Soon you reach a junction. A left turn here would take you to Scotts Lake. Your trail, however, continues straight ahead to a large flat meadow with the new and original name Big Meadow. Just as you enter the meadow, the trail crosses a stream, which is good-sized in the spring but may dry up in late summer. This is, of course, Big Meadow Creek. As you head south across the meadow, you are treated to views of the surrounding mountains to the southwest. As the meadow is only 0.7 mile from the trailhead, you can reach it in half an hour and enjoy a wonderful setting.

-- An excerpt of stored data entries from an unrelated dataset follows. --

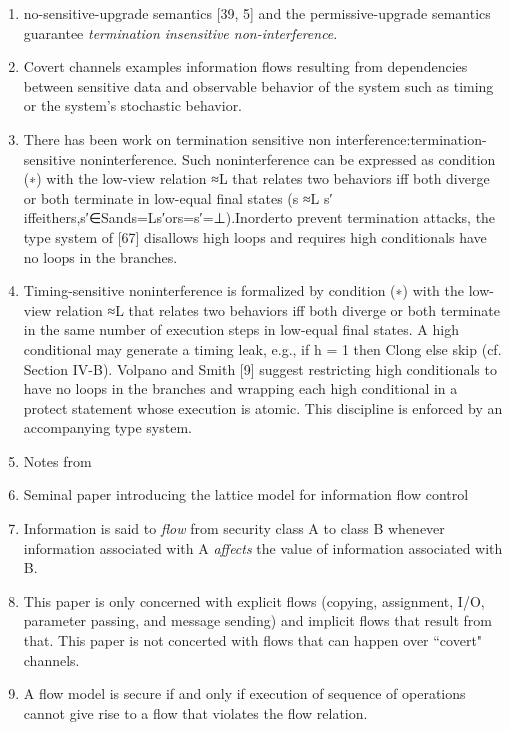 \documentclass[11pt,letterpaper]{article}
\begin{document}
\begin{enumerate}
  \item  no-sensitive-upgrade semantics [39, 5] and the permissive-upgrade semantics guarantee \textit{termination insensitive non-interference}.

  \item Covert channels examples information flows resulting from dependencies between sensitive data and observable behavior of the system such as timing or the system’s stochastic behavior.

  \item There has been work on termination sensitive non interference:termination-sensitive noninterference. Such noninterference can be expressed as condition (∗) with the low-view relation ≈L that relates two behaviors iff both diverge or both terminate in low-equal final states (s ≈L s′ iffeithers,s′∈Sands=Ls′ors=s′=⊥).Inorderto prevent termination attacks, the type system of [67] disallows high loops and requires high conditionals have no loops in the branches.

  \item Timing-sensitive noninterference is formalized by condition (∗) with the low-view relation ≈L that relates two behaviors iff both diverge or both terminate in the same number of execution steps in low-equal final states. A high conditional may generate a timing leak, e.g., if h = 1 then Clong else skip (cf. Section IV-B). Volpano and Smith [9] suggest restricting high conditionals to have no loops in the branches and wrapping each high conditional in a protect statement whose execution is atomic. This discipline is enforced by an accompanying type system.

\item Notes from \cite{denning1976lattice}
\item Seminal paper introducing the lattice model for information flow control
\item Information is said to \textit{flow} from security class A to class B whenever  information associated with A \textit{affects} the value of information associated with B.

\item This paper is only concerned with explicit flows (copying, assignment, I/O, parameter passing, and message sending) and implicit flows that result from that. This paper is not concerted with flows that can happen over ``covert" channels.

\item A flow model is secure if and only if execution of sequence of operations cannot give rise to a flow that violates the flow relation.


\end{enumerate}
\end{document}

After you cross the meadow, the trail heads uphill again through the fairly dense forest of lodgepole, western white pine, and red fir. The tree cover thins now and then as you pass through more-open and sunny areas with sagebrush and a variety of wildflowers, including lupine, mule-ears, prettyface, and pennyroyal. You now occasionally pass through small meadows and groves of aspen trees, although for the most part this is a climb through a conifer forest. About 1 mile past the meadow, you reach a saddle and head 0.25 mile downhill on steep trail that affords you great mountain views to the south and west. At 2 miles from the trailhead you reach a junction. To your right, the Meiss Meadows Trail (signed Christmas Valley) will take you to Dardanelles Lake in 1.4 miles (see Side Trip “Dardanelles Lake,” opposite).
On the TRT you continue straight ahead and begin a gentle ascent through some very interesting volcanic rock formations, including lots of huge boulders of conglomerate that look like they were tossed haphazardly by a giant. At 2.6 miles from the trailhead (and 0.6 mile from the last junction), you reach the northeast corner of Round Lake. This lake is the largest you will encounter on this section of trail, and it offers great swimming and camping. The best campsite is at the lake’s northwest corner by the outlet, but the lake can get crowded on a sunny summer weekend. Thanks to an influx of volcanic sediments, Round Lake’s color varies from a brownish green to an unusual aqua blue that is more reminiscent of the lakes and streams of western Canada than it is of most of the lakes in the Sierra. As you walk past Round Lake, a spectacular steep cliff of volcanic rock reaches skyward on your left. You will have the pleasure of gazing at this fascinating rock formation, known as the Dardanelles, from several locations as you complete your hike.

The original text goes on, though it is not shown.